"Scream for more, in a pain called lovetonight..."
Backstory
Zenya and I have a... complicated! relationship. Or maybe not
'complicated' so much as it is fraught
with bad behaviors that other people should definitely not
replicate, LOL. A lot of the lore I have built up for myself
is honestly quite negative and crazy and full of sentiments
I don't need to get into here, so I will try to trim it down as simply
as I can - though be aware I will still discuss some dark and sexual themes, since I can't fully discuss
our relationship without them. They will be brief, and likely nothing to write home about if you're
familiar with his source material, but read with caution regardless!
Content warnings: Mild references to sex
and pregnancy/infertility, unhealthy
relationships/manipulation
---
Zenya and I get involved almost entirely on a whim - his whim, to be precise.

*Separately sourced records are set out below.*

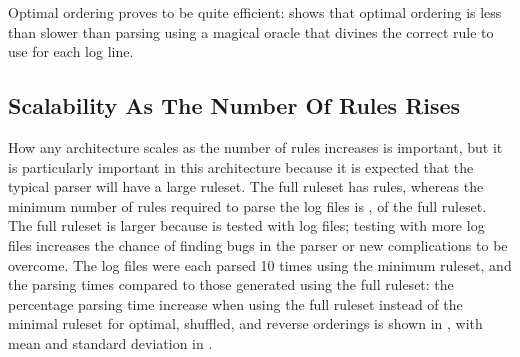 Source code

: Optimal ordering proves to be quite efficient:  shows that optimal ordering is less than
 slower than parsing
using a magical oracle that divines the correct rule to use for each log
line.






\FloatBarrier{}

\subsection{Scalability As The Number Of Rules Rises}

\label{scalability as the number of rules rises}

How any architecture scales as the number of rules increases is important,
but it is particularly important in this architecture because it is
expected that the typical parser will have a large ruleset.  The full
\parsername{} ruleset has \numberOFrules{} rules, whereas the minimum
number of rules required to parse the \numberOFlogFILES{} log files is
\numberOFrulesMINIMUM{}, \numberOFrulesMINIMUMpercentage{} of the full
ruleset.  The full ruleset is larger because \parsername{} is tested with
\numberOFlogFILESall{} log files; testing with more log files increases the
chance of finding bugs in the parser or new complications to be overcome.
The \numberOFlogFILES{} log files were each parsed 10 times using the
minimum ruleset, and the parsing times compared to those generated using
the full ruleset: the percentage parsing time increase when using the full
ruleset instead of the minimal ruleset for optimal, shuffled, and reverse
orderings is shown in , with mean and standard
deviation in .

God knows he never attends
class like he's supposed to, so he's constantly on the lookout for new things to keep him busy
instead.
One day he happens to be passing by the courtyard and
witnesses the aftermath of my boyfriend breaking up with me. He hangs around for a bit and watches me cry my eyes out,
finding it amusing for a little while, but ultimately walks off after getting bored.

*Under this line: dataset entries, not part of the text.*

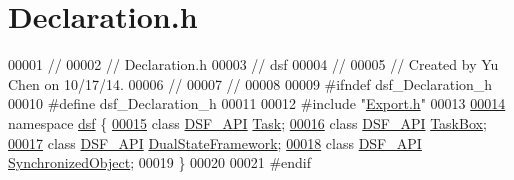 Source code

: \hypertarget{_declaration_8h_source}{}\section{Declaration.\+h}
\label{_declaration_8h_source}

\begin{DoxyCode}
00001 \textcolor{comment}{//}
00002 \textcolor{comment}{//  Declaration.h}
00003 \textcolor{comment}{//  dsf}
00004 \textcolor{comment}{//}
00005 \textcolor{comment}{//  Created by Yu Chen on 10/17/14.}
00006 \textcolor{comment}{//}
00007 \textcolor{comment}{//}
00008 
00009 \textcolor{preprocessor}{#ifndef dsf\_Declaration\_h}
00010 \textcolor{preprocessor}{#define dsf\_Declaration\_h}
00011 
00012 \textcolor{preprocessor}{#include "\hyperlink{dsf_2_export_8h}{Export.h}"}
00013 
\hypertarget{_declaration_8h_source_l00014}{}\hyperlink{namespacedsf}{00014} \textcolor{keyword}{namespace }\hyperlink{namespacedsf}{dsf} \{
\hypertarget{_declaration_8h_source_l00015}{}\hyperlink{namespacedsf_a7df24c7d3d82e2e686aa3a524dc1dee9}{00015}     \textcolor{keyword}{class }\hyperlink{dsf_2_export_8h_ad7bb940831423512f29a6981786c37bd}{DSF\_API} \hyperlink{classdsf_1_1_task}{Task};
\hypertarget{_declaration_8h_source_l00016}{}\hyperlink{namespacedsf_ac3c92e2a98380dd728b0c18d0c495966}{00016}     \textcolor{keyword}{class }\hyperlink{dsf_2_export_8h_ad7bb940831423512f29a6981786c37bd}{DSF\_API} \hyperlink{classdsf_1_1_task_box}{TaskBox};
\hypertarget{_declaration_8h_source_l00017}{}\hyperlink{namespacedsf_a68ac3b6a0526bfa7f6a412918afb1841}{00017}     \textcolor{keyword}{class }\hyperlink{dsf_2_export_8h_ad7bb940831423512f29a6981786c37bd}{DSF\_API} \hyperlink{classdsf_1_1_dual_state_framework}{DualStateFramework};
\hypertarget{_declaration_8h_source_l00018}{}\hyperlink{namespacedsf_acbf1798fc56cfb1707162a17e13f5fda}{00018}     \textcolor{keyword}{class }\hyperlink{dsf_2_export_8h_ad7bb940831423512f29a6981786c37bd}{DSF\_API} \hyperlink{classdsf_1_1_synchronized_object}{SynchronizedObject};
00019 \}
00020 
00021 \textcolor{preprocessor}{#endif}
\end{DoxyCode}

Over the next week or so, he sees me throwing myself unsuccessfully at multiple guys, trying to find
any sort of rebound to help myself get over what was, to me, a major heartbreak. Zenya finds this
behavior utterly pathetic, but keeps his eye on me all the same,
somehow amused by my long string of failures. He starts to form a plan quite unconsciously, but the more he thinks about
it, the more fun it sounds.
He approaches me one day when I'm especially vulnerable and makes an advance on me.
Desperate for any
sort of attention to get my mind off of the guy who dumped me, I agree against my better judgement. I
had never met Zenya before this interaction, but of course I know who he is
from rumors - the unbalanced son of a yakuza gang
leader, with a wild and unhinged disposition. I know I shouldn't say yes, but I do anyway.
Zenya, obviously, isn't approaching me for any genuine
reason. His condition has been a constant burden on his mind ever since he was old enough to understand the
actual underlying meaning of it. Beyond the obvious and grotesque physical pain, he lives with the
knowledge that his body is incapable of doing the one thing it's 'supposed' to do - to create
offspring - and this torments him. He knows very well that he is incompatible with other fleshseed
carriers, but a sudden and sick curiosity overcame him to see what would happen if he were to try
with a human. It wouldn't be pretty - it might even be fatal.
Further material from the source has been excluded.